Insilico Medicine Hong Kong Ltd., Hong Kong Science and Technology Park, Hong Kong, Hong Kong SAR, China.
Insilico Medicine AI Limited, Level 6, Unit 08, Block A, IRENA HQ Building, Masdar City, Abu Dhabi, United Arab Emirates.
J Gerontol A Biol Sci Med Sci. 2024 Sep 1;79(9). doi: 10.1093/gerona/glae006.

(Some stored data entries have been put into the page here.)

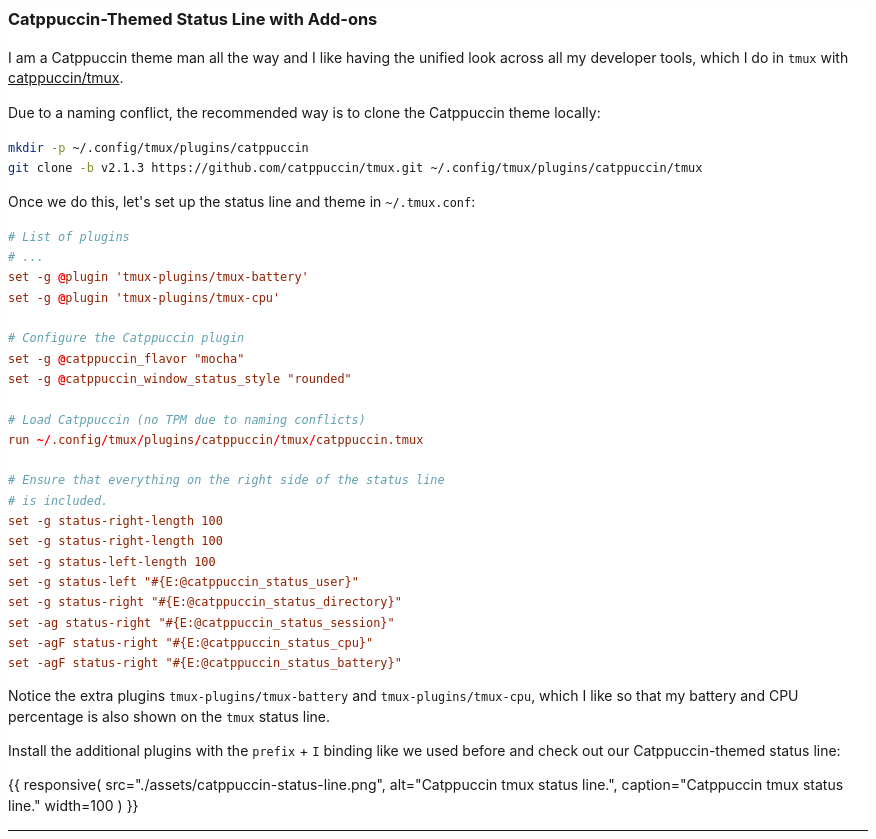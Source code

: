 ### Catppuccin-Themed Status Line with Add-ons

I am a Catppuccin theme man all the way and I like having the unified look
across all my developer tools, which I do in `tmux` with [catppuccin/tmux](https://github.com/catppuccin/tmux).

Due to a naming conflict, the recommended way is to clone the Catppuccin theme
locally:

```bash
mkdir -p ~/.config/tmux/plugins/catppuccin
git clone -b v2.1.3 https://github.com/catppuccin/tmux.git ~/.config/tmux/plugins/catppuccin/tmux
```

Once we do this, let's set up the status line and theme in `~/.tmux.conf`:

```conf
# List of plugins
# ...
set -g @plugin 'tmux-plugins/tmux-battery'
set -g @plugin 'tmux-plugins/tmux-cpu'

# Configure the Catppuccin plugin
set -g @catppuccin_flavor "mocha"
set -g @catppuccin_window_status_style "rounded"

# Load Catppuccin (no TPM due to naming conflicts)
run ~/.config/tmux/plugins/catppuccin/tmux/catppuccin.tmux

# Ensure that everything on the right side of the status line
# is included.
set -g status-right-length 100
set -g status-right-length 100
set -g status-left-length 100
set -g status-left "#{E:@catppuccin_status_user}"
set -g status-right "#{E:@catppuccin_status_directory}"
set -ag status-right "#{E:@catppuccin_status_session}"
set -agF status-right "#{E:@catppuccin_status_cpu}"
set -agF status-right "#{E:@catppuccin_status_battery}"
```

Notice the extra plugins `tmux-plugins/tmux-battery` and
`tmux-plugins/tmux-cpu`, which I like so that my battery and CPU percentage is
also shown on the `tmux` status line.

Install the additional plugins with the `prefix` + `I` binding like we used
before and check out our Catppuccin-themed status line:

{{ responsive(
src="./assets/catppuccin-status-line.png",
alt="Catppuccin tmux status line.",
caption="Catppuccin tmux status line."
width=100
) }}

---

Given the unprecedented rate of global aging, advancing aging research and drug discovery to support healthy and productive longevity is a pressing socioeconomic need. Holistic models of human and population aging that account for biomedical background, environmental context, and lifestyle choices are fundamental to address these needs, but integration of diverse data sources and large data sets into comprehensive models is challenging using traditional approaches. Recent advances in artificial intelligence and machine learning, and specifically multimodal transformer-based neural networks, have enabled the development of highly capable systems that can generalize across multiple data types. As such, multimodal transformers can generate systemic models of aging that can predict health status and disease risks, identify drivers, or breaks of physiological aging, and aid in target discovery against age-related disease. The unprecedented capacity of transformers to extract and integrate information from large and diverse data modalities, combined with the ever-increasing availability of biological and medical data, has the potential to revolutionize healthcare, promoting healthy longevity and mitigating the societal and economic impacts of global aging.
鉴于全球人口老龄化速度前所未有,推进老龄化研究和药物发现以支持健康和富有成效的长寿是一项紧迫的社会经济需求。综合考虑人类和人口老龄化的生物医学背景、环境背景和生活方式选择的模型对于满足这些需求至关重要,但使用传统方法将不同的数据源和大数据集整合到综合模型中具有挑战性。人工智能和机器学习的最新进展,特别是基于多模态转换器的神经网络,使得开发能够跨多种数据类型进行泛化的高能力系统成为可能。因此,多模态转换器可以生成能够预测健康状况和疾病风险、识别生理衰老的驱动因素或突破的衰老系统模型,并有助于针对与年龄相关的疾病发现靶点。转换器从大量和多样化的数据模式中提取和整合信息的空前能力,加上生物和医疗数据的可用性不断增加,有可能彻底改变医疗保健,促进健康长寿,并减轻全球老龄化的社会和经济影响。